Data Analysis on Car Pricing and Its Factors

Posted on Aug 16, 2021
The skills I demoed here can be learned through taking Data Science with Machine Learning bootcamp with NYC Data Science Academy.

People view the expected resale value of their car as a key purchasing decision during new vehicle purchases. In addition, car leasing rates are similarly set with the data value of the vehicle at the end of the lease term as a key influencer of the leasing cost.

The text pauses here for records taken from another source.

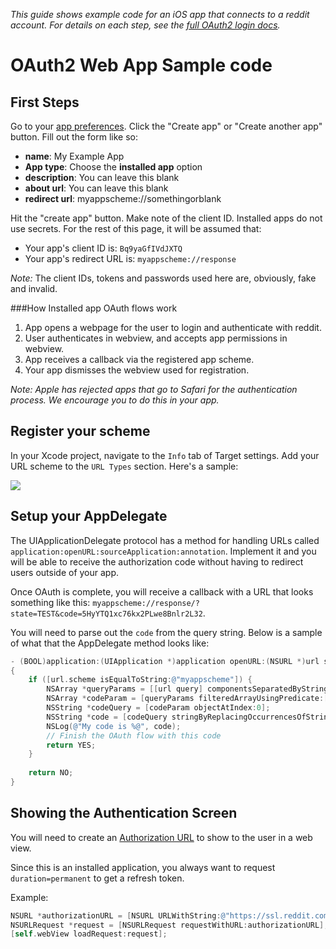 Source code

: *This guide shows example code for an iOS app that connects to a reddit account. For details on each step, see the [full OAuth2 login docs](oauth2).*

OAuth2 Web App Sample code
======================

First Steps
----------

Go to your [app preferences](https://ssl.reddit.com/prefs/apps). Click the "Create app" or "Create another app" button. Fill out the form like so:

* **name**: My Example App
* **App type**: Choose the **installed app** option
* **description**: You can leave this blank
* **about url**: You can leave this blank
* **redirect url**: myappscheme://somethingorblank

Hit the "create app" button. Make note of the client ID. Installed apps do not use secrets. For the rest of this page, it will be assumed that:

* Your app's client ID is: `Bq9yaGfIVdJXTQ`
* Your app's redirect URL is: `myappscheme://response`

*Note:* The client IDs, tokens and passwords used here are, obviously, fake and invalid.

###How Installed app OAuth flows work
1. App opens a webpage for the user to login and authenticate with reddit.
2. User authenticates in webview, and accepts app permissions in webview.
3. App receives a callback via the registered app scheme.
4. Your app dismisses the webview used for registration.

*Note: Apple has rejected apps that go to Safari for the authentication process. We encourage you to do this in your app.*


Register your scheme
----
In your Xcode project, navigate to the `Info` tab of Target settings. Add your URL scheme to the `URL Types` section. Here's a sample:  

![](http://i.imgur.com/LxYu6nG.png)

Setup your AppDelegate
------------------------------
The UIApplicationDelegate protocol has a method for handling URLs called `application:openURL:sourceApplication:annotation`. Implement it and you will be able to receive the authorization code without having to redirect users outside of your app.

Once OAuth is complete, you will receive a callback with a URL that looks something like this: `myappscheme://response/?state=TEST&code=5HyYTQ1xc76kx2PLwe8Bnlr2L32`.

You will need to parse out the `code` from the query string. Below is a sample of what that the AppDelegate method looks like:

```objective-c
- (BOOL)application:(UIApplication *)application openURL:(NSURL *)url sourceApplication:(NSString *)sourceApplication annotation:(id)annotation
{
    if ([url.scheme isEqualToString:@"myappscheme"]) {
        NSArray *queryParams = [[url query] componentsSeparatedByString:@"&"];
        NSArray *codeParam = [queryParams filteredArrayUsingPredicate:[NSPredicate predicateWithFormat:@"SELF BEGINSWITH %@", @"code="]];
        NSString *codeQuery = [codeParam objectAtIndex:0];
        NSString *code = [codeQuery stringByReplacingOccurrencesOfString:@"code=" withString:@""];
        NSLog(@"My code is %@", code);
        // Finish the OAuth flow with this code
        return YES;
    }
    
    return NO;
}
```

Showing the Authentication Screen
--------
You will need to create an [Authorization URL](oauth2#authorization) to show to the user in a web view.

Since this is an installed application, you always want to request `duration=permanent` to get a refresh token.

Example:

```objective-c
NSURL *authorizationURL = [NSURL URLWithString:@"https://ssl.reddit.com/api/v1/authorize?client_id=Bq9yaGfIVdJXTQ&response_type=code&state=TEST&redirect_uri=myappscheme://response&duration=permanent&scope=read"];
NSURLRequest *request = [NSURLRequest requestWithURL:authorizationURL];
[self.webView loadRequest:request];
 ``` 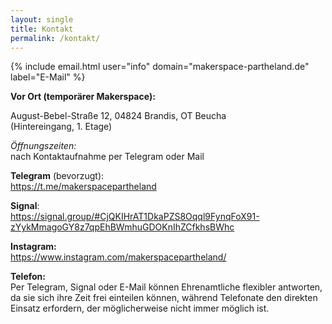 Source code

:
 ```yaml
---
layout: single
title: Kontakt
permalink: /kontakt/
---
```


{% include email.html user="info" domain="makerspace-partheland.de" label="E-Mail" %}

**Vor Ort (temporärer Makerspace):**

August-Bebel-Straße 12, 04824 Brandis, OT Beucha  
(Hintereingang, 1. Etage)

_Öffnungszeiten:_  
nach Kontaktaufnahme per Telegram oder Mail

**Telegram** (bevorzugt):  
<a href="https://t.me/makerspacepartheland" target="_blank" rel="noreferrer noopener">https://t.me/makerspacepartheland</a>

**Signal**:  
<a href="https://signal.group/#CjQKIHrAT1DkaPZS8Oqql9FynqFoX91-zYykMmagoGY8z7qpEhBWmhuGDOKnIhZCfkhsBWhc" target="_blank" rel="noreferrer noopener">https://signal.group/#CjQKIHrAT1DkaPZS8Oqql9FynqFoX91-zYykMmagoGY8z7qpEhBWmhuGDOKnIhZCfkhsBWhc</a>

**Instagram:**  
<a href="https://www.instagram.com/makerspacepartheland/" target="_blank" rel="noreferrer noopener">https://www.instagram.com/makerspacepartheland/</a>

**Telefon:**  
Per Telegram, Signal oder E-Mail können Ehrenamtliche flexibler antworten, da sie sich ihre Zeit frei einteilen können, während Telefonate den direkten Einsatz erfordern, der möglicherweise nicht immer möglich ist.


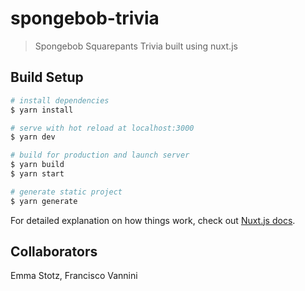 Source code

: # spongebob-trivia

> Spongebob Squarepants Trivia built using nuxt.js

## Build Setup

``` bash
# install dependencies
$ yarn install

# serve with hot reload at localhost:3000
$ yarn dev

# build for production and launch server
$ yarn build
$ yarn start

# generate static project
$ yarn generate
```

For detailed explanation on how things work, check out [Nuxt.js docs](https://nuxtjs.org).


<!-- Testing commit to project and comments -->

## Collaborators
Emma Stotz, Francisco Vannini
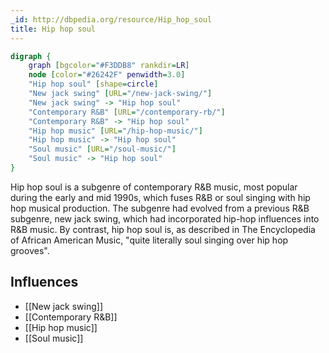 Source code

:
 ```yaml
---
_id: http://dbpedia.org/resource/Hip_hop_soul
title: Hip hop soul
---
```


```dot
digraph {
	graph [bgcolor="#F3DDB8" rankdir=LR]
	node [color="#26242F" penwidth=3.0]
	"Hip hop soul" [shape=circle]
	"New jack swing" [URL="/new-jack-swing/"]
	"New jack swing" -> "Hip hop soul"
	"Contemporary R&B" [URL="/contemporary-rb/"]
	"Contemporary R&B" -> "Hip hop soul"
	"Hip hop music" [URL="/hip-hop-music/"]
	"Hip hop music" -> "Hip hop soul"
	"Soul music" [URL="/soul-music/"]
	"Soul music" -> "Hip hop soul"
}
```

Hip hop soul is a subgenre of contemporary R&B music, most popular during the early and mid 1990s, which fuses R&B or soul singing with hip hop musical production. The subgenre had evolved from a previous R&B subgenre, new jack swing, which had incorporated hip-hop influences into R&B music. By contrast, hip hop soul is, as described in The Encyclopedia of African American Music, "quite literally soul singing over hip hop grooves".

## Influences

- [[New jack swing]]
- [[Contemporary R&B]]
- [[Hip hop music]]
- [[Soul music]]
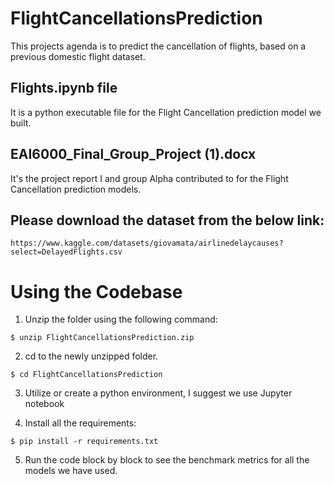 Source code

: # FlightCancellationsPrediction
This projects agenda is to predict the cancellation of flights, based on a previous domestic flight dataset. 

## Flights.ipynb file 
It is a python executable file for the Flight Cancellation prediction model we built.

## EAI6000_Final_Group_Project (1).docx
It's the project report I and group Alpha contributed to for the Flight Cancellation prediction models.

## Please download the dataset from the below link:
```
https://www.kaggle.com/datasets/giovamata/airlinedelaycauses?select=DelayedFlights.csv
```
# Using the Codebase

1) Unzip the folder using the following command:

```
$ unzip FlightCancellationsPrediction.zip
```

2) cd to the newly unzipped folder.

```
$ cd FlightCancellationsPrediction
```

3) Utilize or create a python environment, I suggest we use Jupyter notebook


4) Install all the requirements:
```
$ pip install -r requirements.txt
``` 

5) Run the code block by block to see the benchmark metrics for all the models we have used.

Manufacturers realize this and design vehicles and options based on the expected resale value of these cars as a key influencing factor.

In order to be able to better understand how to optimize car design strategy, and the go-to-market approach on various options offered at extra cost, manufacturers need to use data to understand in more detail how their vehicles’ resale value compares to competitors and how it changes over time for new vehicle model years.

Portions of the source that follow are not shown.